New tilt tube bushings fixed the issue. The dealer/suzuki did warranty everything, including the next day air on parts. The dealer has done all scheduled maintenance since new 2018 (430 hrs, commercial use) Dealer has never seen this issue before.

I would not hesitate to get the suzi 90 again. Amazing motor, something I rely on everyday on my biscayne. That’s saying from experience with a friend who has the same HB hull with a Yamaha 90 sho.


----------



## lemaymiami (Feb 9, 2007)

Thanks for the follow up... Still have almost four years warranty on my E-Tec 90 and haven’t decided when I’ll re-power. My annual hours rarely exceed 800 but over time they add up... Now if our world will just get back to normal (whatever that is...).


----------



## MakoMike84 (Aug 17, 2021)

ReelFisher said:


> For the last month or so I have had a strange popping/cracking sound coming from my motor or transom area. I have had a good look around the hull and feel confident this is not a structural issue as it only happens at specific times. Whenever the motor is trimmed up going off the trailer or off a flat, I then trim the motor down and put it in gear. No issues so far however, when I give the motor additional throttle, the motor visibly moves and makes a popping/cracking sound. As long as I don't trim the motor back up I can continue around and go from idle to on plane with no issues. I have checked all around for loose bolts, checked and retorqued the motor transom bolts, made sure the tilt/trim system had plenty of fluid, and checked the steering system for any loose bolts.
> 
> Still can't nail down what the issue is so help me out! Here are a couple of videos to help make it more clear...


----------



## MakoMike84 (Aug 17, 2021)

Im also having a very similar popping/cracking noise from my 2020 Suzuki 60 hp. its been doing it for some time now so I took it to my dealer a few moths ago and so far they have replaced the whole trim unit< swivel tube bushings and what Suzuki calls tilt tube bushings. I thought that the tilt tube was the tube connected to your steering and the motor pivots up and down on but that's called a swivel bracket according to Suzuki.. my question is when your dealer changed your bushings that resolved your issue was it the tube I'm describing? any input would help and be appreciated!!


----------



## MakoMike84 (Aug 17, 2021)

captjsanchez said:


> My 2019 60 suzuki does the same thing. I was thinking it was my hydraulic steering...aaahh


----------



## MakoMike84 (Aug 17, 2021)

captjsanchez said:


> My 2019 60 suzuki does the same thing. I was thinking it was my hydraulic steering...aaahh


hello, I have the same issue as well with my 2020 Suzuki 60. I've had mine back and fourth to my dealer and they have replaced multiple parts but still has the same noise. did you ever resolve yours and if so what was the outcome? any help is appreciated!


----------



## ReelFisher (Mar 14, 2017)

MakoMike84 said:


> Im also having a very similar popping/cracking noise from my 2020 Suzuki 60 hp. its been doing it for some time now so I took it to my dealer a few moths ago and so far they have replaced the whole trim unit< swivel tube bushings and what Suzuki calls tilt tube bushings. I thought that the tilt tube was the tube connected to your steering and the motor pivots up and down on but that's called a swivel bracket according to Suzuki.. my question is when your dealer changed your bushings that resolved your issue was it the tube I'm describing? any input would help and be appreciated!!

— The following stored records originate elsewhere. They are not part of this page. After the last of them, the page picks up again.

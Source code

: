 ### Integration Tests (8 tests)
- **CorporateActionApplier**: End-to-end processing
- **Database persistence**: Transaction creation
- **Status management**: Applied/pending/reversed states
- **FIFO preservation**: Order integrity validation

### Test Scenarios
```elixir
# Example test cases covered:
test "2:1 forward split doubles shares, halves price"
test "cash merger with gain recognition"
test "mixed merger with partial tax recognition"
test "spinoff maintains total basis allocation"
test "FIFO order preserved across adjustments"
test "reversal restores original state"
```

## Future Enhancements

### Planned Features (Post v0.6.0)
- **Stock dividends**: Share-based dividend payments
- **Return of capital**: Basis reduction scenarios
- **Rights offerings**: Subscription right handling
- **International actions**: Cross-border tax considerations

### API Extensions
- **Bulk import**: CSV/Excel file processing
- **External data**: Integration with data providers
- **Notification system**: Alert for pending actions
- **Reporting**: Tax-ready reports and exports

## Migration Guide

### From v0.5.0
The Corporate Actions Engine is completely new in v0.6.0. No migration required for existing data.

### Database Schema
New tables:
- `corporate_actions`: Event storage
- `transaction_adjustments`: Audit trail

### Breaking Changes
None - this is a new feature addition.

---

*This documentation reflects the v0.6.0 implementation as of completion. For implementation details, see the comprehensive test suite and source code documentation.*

My dealer said everything was damaged and recommended I do everything you've had done so far. I don't think they actually looked at it and I ended up taking my boat back from the shop due to some things that happened to it while it was there. They never ended up fixing anything, but just greased it. I have been greasing the motor every 50 hours instead of 100 and haven't had any problems since 🤞.


----------



## MakoMike84 (Aug 17, 2021)

ReelFisher said:


> My dealer said everything was damaged and recommended I do everything you've had done so far. I don't think they actually looked at it and I ended up taking my boat back from the shop due to some things that happened to it while it was there. They never ended up fixing anything, but just greased it. I have been greasing the motor every 50 hours instead of 100 and haven't had any problems since 🤞.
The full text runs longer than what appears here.